Il comitato è parzialmente rinnovato, la filosofia del partenariato è stata rilanciata. Si è quindi aperto un nuovo corso: il Team Ticino, insomma, è ripartito. «Non è mai stato così numeroso. Abbiamo più di 250 ragazzi e 50 collaboratori. Gestiamo noi direttamente 14 squadre. Daremo una mano al settore giovanile dell’Ac Bellinzona (coordinato da Enrico Morinini, ndr). Non a livello amministrativo, bensì tecnico e metodologico. Ragionando in termini di settore giovanile, non credo che ci possa essere una situazione migliore di questa: le squadre Footeco del Lugano sono gestite da Cao Ortelli, le giovanili granata sono in ottime mani con Morinini, con il quale si lavora bene. C’è comunione d'intenti, c’è voglia di unire la forze, di lavorare tutti assieme. L’ambiente di lavoro è ideale. Funziona bene anche il rapporto con la Federazione ticinese e con le prima squadre dei club più importanti. Siamo cresciuti tanto, le responsabilità sono aumentate. C’è tanto da fare, ma c’è anche tanto interesse nel farlo. C’è grande voglia di portare avanti questo lavoro. Non saranno sempre rose e fiori, ma la volontà è quella di lavorare, lavorare e lavorare».
Il metodo applicato dal Team Ticino continua a essere il Fil Rouge. Un concetto di formazione in continua evoluzione. «La metodologia deve stare al passo dei cambiamenti del calcio, dei ragazzi, del contesto sociale che cambia, a dipendenza della risorse a disposizione. L’idea è sempre quella, ma va sempre aggiornata, modellata, inserendo nuove idee. Deve essere dinamica, non possiamo immaginare di lavorare sempre con i medesimi concetti».
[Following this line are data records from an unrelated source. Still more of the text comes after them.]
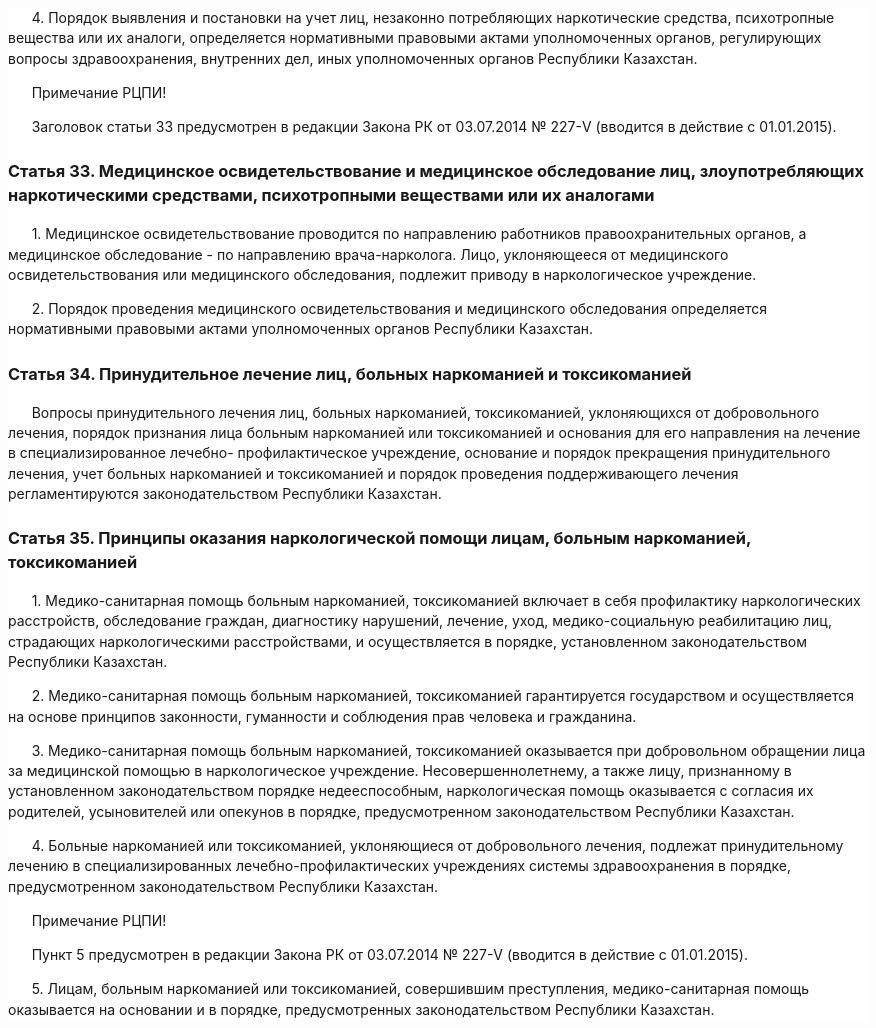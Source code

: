       4. Порядок выявления и постановки на учет лиц, незаконно потребляющих наркотические средства, психотропные вещества или их аналоги, определяется нормативными правовыми актами уполномоченных органов, регулирующих вопросы здравоохранения, внутренних дел, иных уполномоченных органов Республики Казахстан.

      Примечание РЦПИ!

      Заголовок статьи 33 предусмотрен в редакции Закона РК от 03.07.2014 № 227-V (вводится в действие с 01.01.2015).

### Статья 33. Медицинское освидетельствование и медицинское обследование лиц, злоупотребляющих наркотическими средствами, психотропными веществами или их аналогами

      1. Медицинское освидетельствование проводится по направлению работников правоохранительных органов, а медицинское обследование - по направлению врача-нарколога. Лицо, уклоняющееся от медицинского освидетельствования или медицинского обследования, подлежит приводу в наркологическое учреждение.

      2. Порядок проведения медицинского освидетельствования и медицинского обследования определяется нормативными правовыми актами уполномоченных органов Республики Казахстан.

### Статья 34. Принудительное лечение лиц, больных наркоманией и токсикоманией

      Вопросы принудительного лечения лиц, больных наркоманией, токсикоманией, уклоняющихся от добровольного лечения, порядок признания лица больным наркоманией или токсикоманией и основания для его направления на лечение в специализированное лечебно- профилактическое учреждение, основание и порядок прекращения принудительного лечения, учет больных наркоманией и токсикоманией и порядок проведения поддерживающего лечения регламентируются законодательством Республики Казахстан.

### Статья 35. Принципы оказания наркологической помощи лицам, больным наркоманией, токсикоманией

      1. Медико-санитарная помощь больным наркоманией, токсикоманией включает в себя профилактику наркологических расстройств, обследование граждан, диагностику нарушений, лечение, уход, медико-социальную реабилитацию лиц, страдающих наркологическими расстройствами, и осуществляется в порядке, установленном законодательством Республики Казахстан.

      2. Медико-санитарная помощь больным наркоманией, токсикоманией гарантируется государством и осуществляется на основе принципов законности, гуманности и соблюдения прав человека и гражданина.

      3. Медико-санитарная помощь больным наркоманией, токсикоманией оказывается при добровольном обращении лица за медицинской помощью в наркологическое учреждение. Несовершеннолетнему, а также лицу, признанному в установленном законодательством порядке недееспособным, наркологическая помощь оказывается с согласия их родителей, усыновителей или опекунов в порядке, предусмотренном законодательством Республики Казахстан.

      4. Больные наркоманией или токсикоманией, уклоняющиеся от добровольного лечения, подлежат принудительному лечению в специализированных лечебно-профилактических учреждениях системы здравоохранения в порядке, предусмотренном законодательством Республики Казахстан.

      Примечание РЦПИ!

      Пункт 5 предусмотрен в редакции Закона РК от 03.07.2014 № 227-V (вводится в действие с 01.01.2015).

      5. Лицам, больным наркоманией или токсикоманией, совершившим преступления, медико-санитарная помощь оказывается на основании и в порядке, предусмотренных законодательством Республики Казахстан.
Alle accuse di non sfornare talenti, in che modo replica il direttore? «La gente è libera di pensare quello che vuole, ma non si può certo dire che dal Team Ticino non esca nessuno. Se penso alla classe 1998, quindi ancora in età Under 21 fino a settembre, ci sono Abedini (Chiasso e Wil), Hadzi, Arrigoni del Grasshopper. Nei ‘99 ecco Morandi, titolare al Grasshopper, e Guidotti, sceso in campo con il Lugano in Super League. Dei 2000, Binous gioca a Lucerna, Doldur e Berzati a Chiasso, un ragazzo è a Zurigo, un altro a Venezia in serie B. Dei 2001, Jovanovic e Soldini sono a Lugano, due giovani sono alla Juve, uno alla Sampdoria. Un 2002 si allena stabilmente con la prima squadra del Lugano, Brnic è al Gc, Martorana e Zahai hanno esordito con il Chiasso in Challenge League. Credo di aver fatto parecchi nomi. La realtà è questa. Non tutti sono titolari in Super League, ma chi non lo è può ancora diventarlo. Posto che diventarlo non è affatto scontato. Il Ticino si conferma terra di giocatori di talento. Sta a noi, adesso, continuare a coltivarlo. Secondo noi già lo stiamo facendo bene. Non possiamo dimenticare che dieci squadre in Super e altrettante in Challenge League sono poche. Dieci anni fa erano sedici in Super e diciotto in Challenge. Per arrivare al volume di calciatori di qualche stagione fa bisogna considerare anche la Promotion League. È diminuito drasticamente il numero delle squadre in cui evolvere ad alto livello. Un ruolo lo giocano anche le ambizioni e la classifica delle singole compagini. Quando ti trovi a ridosso della linea, diventa più complicato dare spazio a un giovane. Se invece giochi per posizioni meno profilate o per posizioni di vertice, c’è meno pressione rispetto alla lotta per la salvezza».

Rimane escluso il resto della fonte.